# PROMPT
For the word "subjects", copy every line of the material that includes it.

--- --- ---

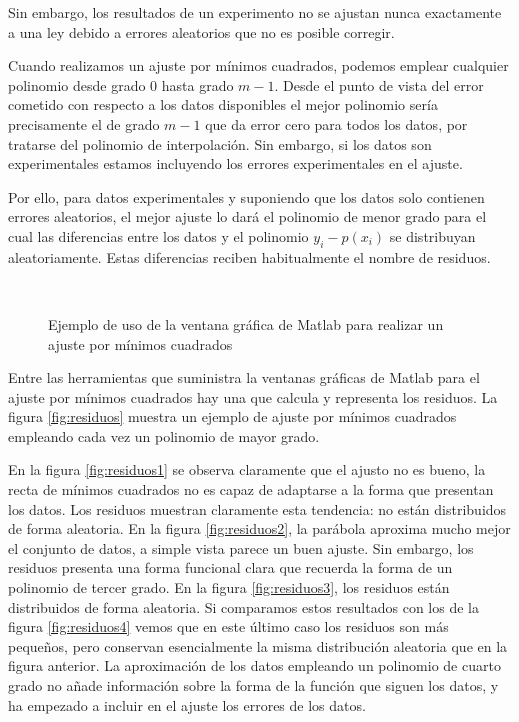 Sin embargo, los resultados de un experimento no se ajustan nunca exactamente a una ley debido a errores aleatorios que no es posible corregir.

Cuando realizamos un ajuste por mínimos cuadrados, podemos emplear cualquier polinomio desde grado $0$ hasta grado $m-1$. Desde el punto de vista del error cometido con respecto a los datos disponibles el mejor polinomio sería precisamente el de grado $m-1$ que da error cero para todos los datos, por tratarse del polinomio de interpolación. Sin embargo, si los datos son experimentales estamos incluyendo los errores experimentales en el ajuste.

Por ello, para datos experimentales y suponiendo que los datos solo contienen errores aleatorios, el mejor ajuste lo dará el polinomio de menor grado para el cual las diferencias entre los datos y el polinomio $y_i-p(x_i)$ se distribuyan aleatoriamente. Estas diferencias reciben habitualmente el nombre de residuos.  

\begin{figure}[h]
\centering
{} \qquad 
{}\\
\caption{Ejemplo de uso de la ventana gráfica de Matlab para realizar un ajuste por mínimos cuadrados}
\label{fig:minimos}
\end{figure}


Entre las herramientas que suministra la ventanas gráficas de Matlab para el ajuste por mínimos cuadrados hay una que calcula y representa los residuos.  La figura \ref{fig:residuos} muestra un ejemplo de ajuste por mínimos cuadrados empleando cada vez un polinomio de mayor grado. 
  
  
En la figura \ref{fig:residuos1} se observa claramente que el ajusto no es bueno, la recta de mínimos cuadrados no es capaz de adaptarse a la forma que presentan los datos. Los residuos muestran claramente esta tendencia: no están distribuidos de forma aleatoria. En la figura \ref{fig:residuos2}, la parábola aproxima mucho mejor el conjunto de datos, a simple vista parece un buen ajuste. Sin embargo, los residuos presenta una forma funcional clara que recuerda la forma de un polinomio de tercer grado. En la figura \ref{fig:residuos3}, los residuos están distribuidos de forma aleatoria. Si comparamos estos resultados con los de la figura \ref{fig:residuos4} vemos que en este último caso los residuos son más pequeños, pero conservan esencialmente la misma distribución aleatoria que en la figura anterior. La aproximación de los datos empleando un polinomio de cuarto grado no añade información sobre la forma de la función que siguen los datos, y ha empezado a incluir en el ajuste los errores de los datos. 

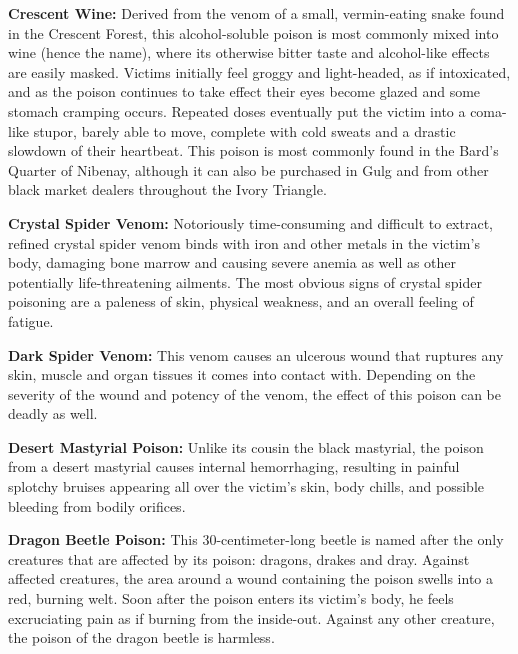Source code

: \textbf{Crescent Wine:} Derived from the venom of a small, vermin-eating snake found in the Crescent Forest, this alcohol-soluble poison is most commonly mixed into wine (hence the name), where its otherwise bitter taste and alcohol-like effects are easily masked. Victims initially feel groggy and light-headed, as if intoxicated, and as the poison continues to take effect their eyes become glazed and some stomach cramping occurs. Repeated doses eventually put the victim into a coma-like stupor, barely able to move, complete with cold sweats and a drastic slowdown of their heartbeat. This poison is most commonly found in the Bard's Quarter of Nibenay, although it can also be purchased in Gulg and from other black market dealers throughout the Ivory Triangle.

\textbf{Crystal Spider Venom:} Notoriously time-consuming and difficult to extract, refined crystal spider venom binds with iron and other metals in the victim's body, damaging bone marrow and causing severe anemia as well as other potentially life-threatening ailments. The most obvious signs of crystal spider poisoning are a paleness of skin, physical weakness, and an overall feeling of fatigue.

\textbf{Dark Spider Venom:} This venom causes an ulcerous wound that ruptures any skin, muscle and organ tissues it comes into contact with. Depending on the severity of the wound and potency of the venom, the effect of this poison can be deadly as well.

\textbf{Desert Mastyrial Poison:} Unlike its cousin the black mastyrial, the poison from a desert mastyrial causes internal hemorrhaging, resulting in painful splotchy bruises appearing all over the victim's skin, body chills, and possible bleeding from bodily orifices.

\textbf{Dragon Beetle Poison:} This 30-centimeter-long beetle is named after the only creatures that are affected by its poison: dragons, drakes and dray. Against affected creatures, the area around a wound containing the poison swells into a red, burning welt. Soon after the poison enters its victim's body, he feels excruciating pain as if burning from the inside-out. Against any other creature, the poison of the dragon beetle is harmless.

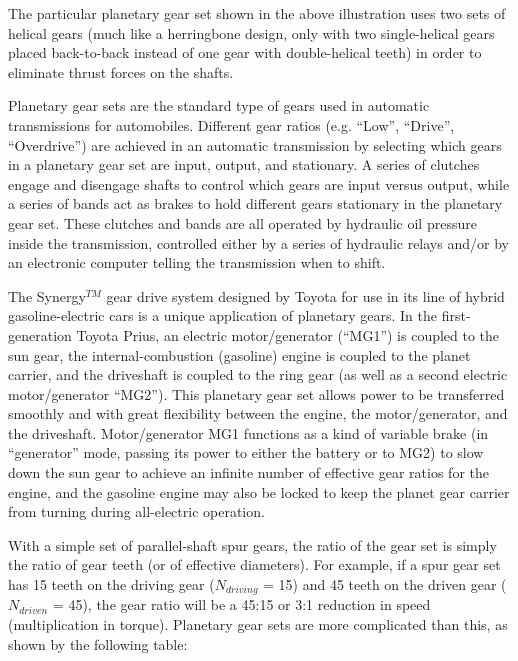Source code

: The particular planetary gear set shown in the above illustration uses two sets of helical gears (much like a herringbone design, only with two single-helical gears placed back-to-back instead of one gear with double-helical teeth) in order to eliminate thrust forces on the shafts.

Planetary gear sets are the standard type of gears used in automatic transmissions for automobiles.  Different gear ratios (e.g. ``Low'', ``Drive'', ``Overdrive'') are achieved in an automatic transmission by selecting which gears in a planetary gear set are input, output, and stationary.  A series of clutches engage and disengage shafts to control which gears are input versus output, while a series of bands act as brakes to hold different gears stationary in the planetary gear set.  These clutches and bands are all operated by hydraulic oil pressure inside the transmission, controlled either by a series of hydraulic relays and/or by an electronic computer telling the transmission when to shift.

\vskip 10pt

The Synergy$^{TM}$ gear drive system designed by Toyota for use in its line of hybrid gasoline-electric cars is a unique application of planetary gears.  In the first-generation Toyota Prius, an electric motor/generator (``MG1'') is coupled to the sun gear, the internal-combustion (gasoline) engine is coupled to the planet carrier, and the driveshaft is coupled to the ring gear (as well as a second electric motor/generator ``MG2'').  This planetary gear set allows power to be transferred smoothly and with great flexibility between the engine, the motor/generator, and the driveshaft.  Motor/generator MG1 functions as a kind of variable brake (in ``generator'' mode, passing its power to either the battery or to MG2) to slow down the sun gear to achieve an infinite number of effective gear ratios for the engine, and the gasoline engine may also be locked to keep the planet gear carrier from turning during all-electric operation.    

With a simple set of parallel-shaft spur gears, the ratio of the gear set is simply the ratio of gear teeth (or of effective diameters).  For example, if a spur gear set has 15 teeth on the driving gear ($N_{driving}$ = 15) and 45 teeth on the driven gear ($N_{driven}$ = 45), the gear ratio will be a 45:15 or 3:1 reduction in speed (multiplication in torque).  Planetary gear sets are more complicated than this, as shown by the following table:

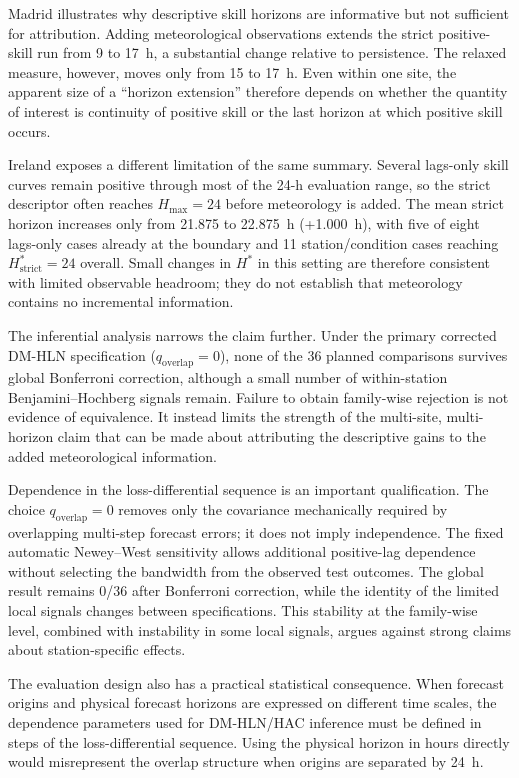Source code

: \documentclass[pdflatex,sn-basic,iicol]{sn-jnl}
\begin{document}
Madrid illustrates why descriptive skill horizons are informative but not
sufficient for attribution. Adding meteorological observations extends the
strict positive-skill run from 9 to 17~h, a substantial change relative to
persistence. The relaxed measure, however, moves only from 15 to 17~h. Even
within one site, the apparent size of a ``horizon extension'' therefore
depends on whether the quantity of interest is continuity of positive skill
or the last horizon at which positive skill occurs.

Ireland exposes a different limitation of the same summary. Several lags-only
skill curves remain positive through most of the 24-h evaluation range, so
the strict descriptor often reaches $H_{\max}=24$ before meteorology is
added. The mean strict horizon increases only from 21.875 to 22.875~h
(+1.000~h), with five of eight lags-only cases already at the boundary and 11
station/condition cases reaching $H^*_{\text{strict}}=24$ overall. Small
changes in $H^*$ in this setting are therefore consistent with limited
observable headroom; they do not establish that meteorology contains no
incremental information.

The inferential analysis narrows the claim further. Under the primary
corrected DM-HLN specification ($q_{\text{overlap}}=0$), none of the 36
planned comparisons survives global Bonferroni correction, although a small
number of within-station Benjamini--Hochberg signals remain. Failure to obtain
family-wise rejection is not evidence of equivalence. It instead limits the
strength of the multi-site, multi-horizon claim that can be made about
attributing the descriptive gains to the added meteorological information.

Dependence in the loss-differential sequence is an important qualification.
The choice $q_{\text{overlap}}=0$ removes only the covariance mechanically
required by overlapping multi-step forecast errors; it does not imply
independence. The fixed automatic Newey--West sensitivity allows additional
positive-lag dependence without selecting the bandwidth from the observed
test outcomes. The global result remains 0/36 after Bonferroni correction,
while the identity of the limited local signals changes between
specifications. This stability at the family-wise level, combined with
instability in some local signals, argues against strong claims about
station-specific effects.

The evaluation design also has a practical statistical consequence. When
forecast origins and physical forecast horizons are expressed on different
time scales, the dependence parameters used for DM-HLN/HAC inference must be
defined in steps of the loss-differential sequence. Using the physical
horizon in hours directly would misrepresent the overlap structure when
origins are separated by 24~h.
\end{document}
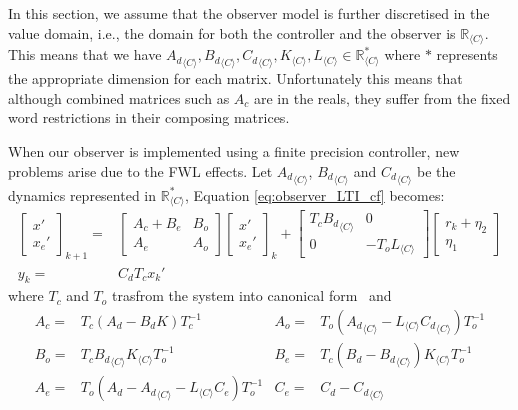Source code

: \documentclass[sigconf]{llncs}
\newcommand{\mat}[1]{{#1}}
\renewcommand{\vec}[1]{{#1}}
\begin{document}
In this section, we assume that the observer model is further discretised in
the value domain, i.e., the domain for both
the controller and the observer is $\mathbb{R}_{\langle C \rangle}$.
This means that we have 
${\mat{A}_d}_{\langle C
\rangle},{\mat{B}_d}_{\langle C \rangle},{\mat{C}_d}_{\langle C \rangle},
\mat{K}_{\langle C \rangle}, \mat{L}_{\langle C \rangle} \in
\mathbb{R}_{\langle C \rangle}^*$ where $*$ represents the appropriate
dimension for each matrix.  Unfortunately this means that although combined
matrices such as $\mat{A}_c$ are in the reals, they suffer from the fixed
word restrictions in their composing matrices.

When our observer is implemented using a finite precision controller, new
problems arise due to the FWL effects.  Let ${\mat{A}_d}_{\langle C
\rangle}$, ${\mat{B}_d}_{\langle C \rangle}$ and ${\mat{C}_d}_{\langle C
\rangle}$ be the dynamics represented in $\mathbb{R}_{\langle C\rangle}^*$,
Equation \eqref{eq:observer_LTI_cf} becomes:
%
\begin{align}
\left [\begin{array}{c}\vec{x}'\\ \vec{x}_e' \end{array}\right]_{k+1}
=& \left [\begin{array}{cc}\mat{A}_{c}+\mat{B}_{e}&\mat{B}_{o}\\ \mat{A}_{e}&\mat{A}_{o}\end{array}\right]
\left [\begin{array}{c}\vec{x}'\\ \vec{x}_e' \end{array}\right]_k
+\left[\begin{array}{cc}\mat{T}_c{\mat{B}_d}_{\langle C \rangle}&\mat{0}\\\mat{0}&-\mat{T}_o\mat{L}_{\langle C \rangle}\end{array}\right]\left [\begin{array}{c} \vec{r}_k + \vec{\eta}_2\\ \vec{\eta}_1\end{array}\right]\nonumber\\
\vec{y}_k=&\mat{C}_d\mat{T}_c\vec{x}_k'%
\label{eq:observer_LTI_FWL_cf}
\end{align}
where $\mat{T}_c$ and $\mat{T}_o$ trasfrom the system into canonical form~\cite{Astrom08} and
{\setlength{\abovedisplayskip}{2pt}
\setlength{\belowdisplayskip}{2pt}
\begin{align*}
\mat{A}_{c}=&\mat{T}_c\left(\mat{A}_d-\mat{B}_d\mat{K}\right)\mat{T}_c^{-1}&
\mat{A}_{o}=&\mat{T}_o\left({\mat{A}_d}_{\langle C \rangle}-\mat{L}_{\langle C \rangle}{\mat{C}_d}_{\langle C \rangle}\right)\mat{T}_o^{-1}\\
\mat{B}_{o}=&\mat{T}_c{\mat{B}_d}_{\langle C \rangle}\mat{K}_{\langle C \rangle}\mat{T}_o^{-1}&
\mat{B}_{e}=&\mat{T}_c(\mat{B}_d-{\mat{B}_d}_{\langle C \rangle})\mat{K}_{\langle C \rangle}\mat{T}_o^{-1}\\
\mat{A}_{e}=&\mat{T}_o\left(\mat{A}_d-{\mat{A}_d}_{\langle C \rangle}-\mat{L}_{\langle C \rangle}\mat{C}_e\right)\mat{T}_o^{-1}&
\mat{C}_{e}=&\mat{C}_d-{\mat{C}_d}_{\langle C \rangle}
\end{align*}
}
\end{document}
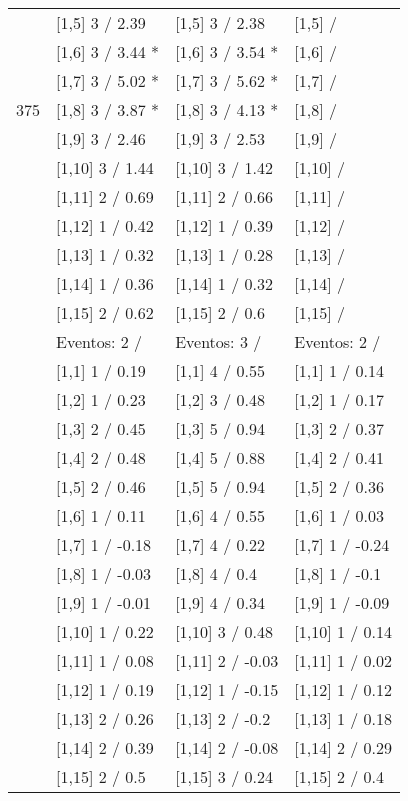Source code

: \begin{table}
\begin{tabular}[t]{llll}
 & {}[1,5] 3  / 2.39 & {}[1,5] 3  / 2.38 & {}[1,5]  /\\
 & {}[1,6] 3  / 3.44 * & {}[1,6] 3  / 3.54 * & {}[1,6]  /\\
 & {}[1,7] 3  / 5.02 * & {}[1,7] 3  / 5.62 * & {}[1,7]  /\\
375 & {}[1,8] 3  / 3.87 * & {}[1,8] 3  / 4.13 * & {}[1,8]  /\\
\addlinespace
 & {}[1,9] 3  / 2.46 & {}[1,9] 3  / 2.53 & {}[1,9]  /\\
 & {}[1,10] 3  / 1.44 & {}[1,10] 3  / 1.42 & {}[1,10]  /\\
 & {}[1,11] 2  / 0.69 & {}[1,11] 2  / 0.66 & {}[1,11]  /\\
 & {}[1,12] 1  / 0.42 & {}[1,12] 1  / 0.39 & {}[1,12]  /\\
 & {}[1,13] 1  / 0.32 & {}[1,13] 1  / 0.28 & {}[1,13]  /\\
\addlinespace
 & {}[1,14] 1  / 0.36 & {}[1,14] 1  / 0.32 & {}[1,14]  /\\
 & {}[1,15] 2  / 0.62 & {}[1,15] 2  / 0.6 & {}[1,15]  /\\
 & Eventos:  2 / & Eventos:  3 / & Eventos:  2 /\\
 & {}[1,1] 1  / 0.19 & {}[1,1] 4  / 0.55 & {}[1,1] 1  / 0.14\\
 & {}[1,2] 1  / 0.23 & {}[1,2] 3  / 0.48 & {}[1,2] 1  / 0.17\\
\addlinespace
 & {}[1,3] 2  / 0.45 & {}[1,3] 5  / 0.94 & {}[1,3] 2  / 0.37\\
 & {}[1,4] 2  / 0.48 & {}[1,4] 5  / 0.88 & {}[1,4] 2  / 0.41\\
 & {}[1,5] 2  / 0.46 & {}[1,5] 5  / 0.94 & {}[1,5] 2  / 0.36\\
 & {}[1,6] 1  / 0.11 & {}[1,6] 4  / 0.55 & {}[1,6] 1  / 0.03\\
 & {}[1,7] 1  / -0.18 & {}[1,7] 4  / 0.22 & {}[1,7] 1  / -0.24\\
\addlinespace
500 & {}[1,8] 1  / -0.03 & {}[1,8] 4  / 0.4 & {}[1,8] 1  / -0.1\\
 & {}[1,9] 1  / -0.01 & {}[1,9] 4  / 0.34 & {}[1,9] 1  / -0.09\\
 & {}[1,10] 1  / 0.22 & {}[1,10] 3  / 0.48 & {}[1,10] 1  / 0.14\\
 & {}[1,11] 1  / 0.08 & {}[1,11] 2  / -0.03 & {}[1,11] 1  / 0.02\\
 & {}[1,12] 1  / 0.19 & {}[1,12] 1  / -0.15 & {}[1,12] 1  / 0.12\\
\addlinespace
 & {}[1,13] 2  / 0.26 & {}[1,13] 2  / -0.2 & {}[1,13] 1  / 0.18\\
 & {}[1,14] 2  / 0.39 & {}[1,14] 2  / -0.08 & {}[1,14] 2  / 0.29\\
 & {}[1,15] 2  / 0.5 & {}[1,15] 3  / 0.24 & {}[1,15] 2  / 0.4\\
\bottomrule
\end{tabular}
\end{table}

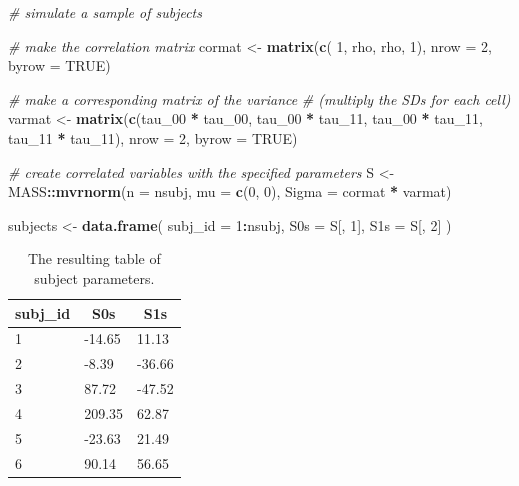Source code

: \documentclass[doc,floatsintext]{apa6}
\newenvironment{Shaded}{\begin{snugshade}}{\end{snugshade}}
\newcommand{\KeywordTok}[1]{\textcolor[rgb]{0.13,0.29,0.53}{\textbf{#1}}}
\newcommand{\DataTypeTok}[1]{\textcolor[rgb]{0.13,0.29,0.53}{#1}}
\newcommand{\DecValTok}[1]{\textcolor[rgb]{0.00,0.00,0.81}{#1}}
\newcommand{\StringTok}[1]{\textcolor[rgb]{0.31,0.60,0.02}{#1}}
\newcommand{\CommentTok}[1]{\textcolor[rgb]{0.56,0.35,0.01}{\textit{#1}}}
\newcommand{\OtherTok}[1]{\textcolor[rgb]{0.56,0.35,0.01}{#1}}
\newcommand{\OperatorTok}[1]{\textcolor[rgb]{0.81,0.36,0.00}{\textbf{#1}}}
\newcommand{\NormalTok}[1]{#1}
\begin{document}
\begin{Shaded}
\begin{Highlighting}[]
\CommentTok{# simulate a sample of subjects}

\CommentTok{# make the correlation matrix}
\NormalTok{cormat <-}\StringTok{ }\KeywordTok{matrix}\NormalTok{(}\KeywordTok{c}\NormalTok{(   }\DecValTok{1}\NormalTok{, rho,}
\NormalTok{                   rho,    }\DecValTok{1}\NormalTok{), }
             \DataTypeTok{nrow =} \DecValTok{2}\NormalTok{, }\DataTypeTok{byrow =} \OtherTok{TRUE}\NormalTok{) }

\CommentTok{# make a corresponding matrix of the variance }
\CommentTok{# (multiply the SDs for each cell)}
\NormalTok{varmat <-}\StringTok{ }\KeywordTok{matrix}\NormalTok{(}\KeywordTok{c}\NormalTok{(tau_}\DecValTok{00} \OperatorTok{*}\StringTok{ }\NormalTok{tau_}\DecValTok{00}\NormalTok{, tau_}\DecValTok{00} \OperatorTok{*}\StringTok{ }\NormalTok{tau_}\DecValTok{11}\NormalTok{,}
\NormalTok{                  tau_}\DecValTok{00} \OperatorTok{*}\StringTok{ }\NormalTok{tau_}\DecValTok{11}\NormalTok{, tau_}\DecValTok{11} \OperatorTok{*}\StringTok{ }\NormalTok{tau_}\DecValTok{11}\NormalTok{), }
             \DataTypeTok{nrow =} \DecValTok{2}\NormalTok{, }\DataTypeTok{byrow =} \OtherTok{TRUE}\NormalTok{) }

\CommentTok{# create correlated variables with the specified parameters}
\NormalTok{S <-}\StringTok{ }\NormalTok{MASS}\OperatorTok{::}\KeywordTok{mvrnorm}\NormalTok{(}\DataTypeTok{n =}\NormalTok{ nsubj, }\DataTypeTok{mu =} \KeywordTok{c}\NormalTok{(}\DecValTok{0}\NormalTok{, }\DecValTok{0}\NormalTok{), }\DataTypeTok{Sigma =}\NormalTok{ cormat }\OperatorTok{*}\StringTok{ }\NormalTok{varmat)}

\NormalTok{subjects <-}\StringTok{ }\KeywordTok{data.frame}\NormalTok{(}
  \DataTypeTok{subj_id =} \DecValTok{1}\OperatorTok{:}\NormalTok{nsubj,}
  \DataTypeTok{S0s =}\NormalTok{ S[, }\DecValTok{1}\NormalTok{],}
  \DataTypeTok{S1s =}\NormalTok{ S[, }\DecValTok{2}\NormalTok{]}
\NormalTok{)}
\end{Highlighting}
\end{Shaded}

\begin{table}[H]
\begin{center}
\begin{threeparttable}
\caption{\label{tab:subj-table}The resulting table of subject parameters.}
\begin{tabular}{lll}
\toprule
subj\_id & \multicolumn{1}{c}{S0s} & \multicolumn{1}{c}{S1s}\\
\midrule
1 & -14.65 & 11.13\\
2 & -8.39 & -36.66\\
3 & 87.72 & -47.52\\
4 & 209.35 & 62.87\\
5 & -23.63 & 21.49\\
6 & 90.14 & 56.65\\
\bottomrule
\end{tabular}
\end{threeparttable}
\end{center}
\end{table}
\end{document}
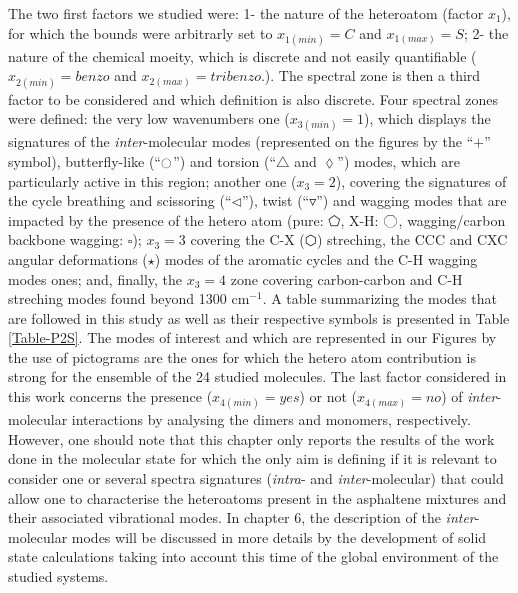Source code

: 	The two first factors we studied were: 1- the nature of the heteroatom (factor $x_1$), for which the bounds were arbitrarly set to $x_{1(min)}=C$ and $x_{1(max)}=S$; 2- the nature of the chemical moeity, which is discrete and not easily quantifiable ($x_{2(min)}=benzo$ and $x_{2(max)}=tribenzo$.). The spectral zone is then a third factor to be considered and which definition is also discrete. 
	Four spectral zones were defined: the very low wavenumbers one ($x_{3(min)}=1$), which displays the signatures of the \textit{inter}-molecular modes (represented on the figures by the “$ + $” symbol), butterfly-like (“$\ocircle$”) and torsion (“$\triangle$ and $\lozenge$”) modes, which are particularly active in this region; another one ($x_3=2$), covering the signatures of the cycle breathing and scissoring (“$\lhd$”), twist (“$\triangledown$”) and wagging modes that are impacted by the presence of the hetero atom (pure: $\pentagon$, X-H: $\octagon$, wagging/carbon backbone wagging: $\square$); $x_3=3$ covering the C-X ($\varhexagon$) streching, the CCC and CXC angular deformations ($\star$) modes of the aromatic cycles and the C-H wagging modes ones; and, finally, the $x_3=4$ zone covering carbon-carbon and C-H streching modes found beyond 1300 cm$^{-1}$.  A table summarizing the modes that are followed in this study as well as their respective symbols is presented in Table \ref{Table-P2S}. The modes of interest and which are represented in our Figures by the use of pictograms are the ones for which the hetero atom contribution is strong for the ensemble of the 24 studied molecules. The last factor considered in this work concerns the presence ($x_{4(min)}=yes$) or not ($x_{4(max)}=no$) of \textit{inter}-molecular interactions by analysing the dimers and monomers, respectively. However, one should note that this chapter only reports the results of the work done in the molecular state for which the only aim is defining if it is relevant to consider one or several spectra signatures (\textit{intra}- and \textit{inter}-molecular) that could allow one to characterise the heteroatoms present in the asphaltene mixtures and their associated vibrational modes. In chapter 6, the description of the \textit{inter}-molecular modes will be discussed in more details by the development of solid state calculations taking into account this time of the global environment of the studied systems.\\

--- --- ---

# OUTPUT FOR THIS TASK
\CommentTok{# simulate a sample of subjects}
\NormalTok{subjects <-}\StringTok{ }\KeywordTok{data.frame}\NormalTok{(}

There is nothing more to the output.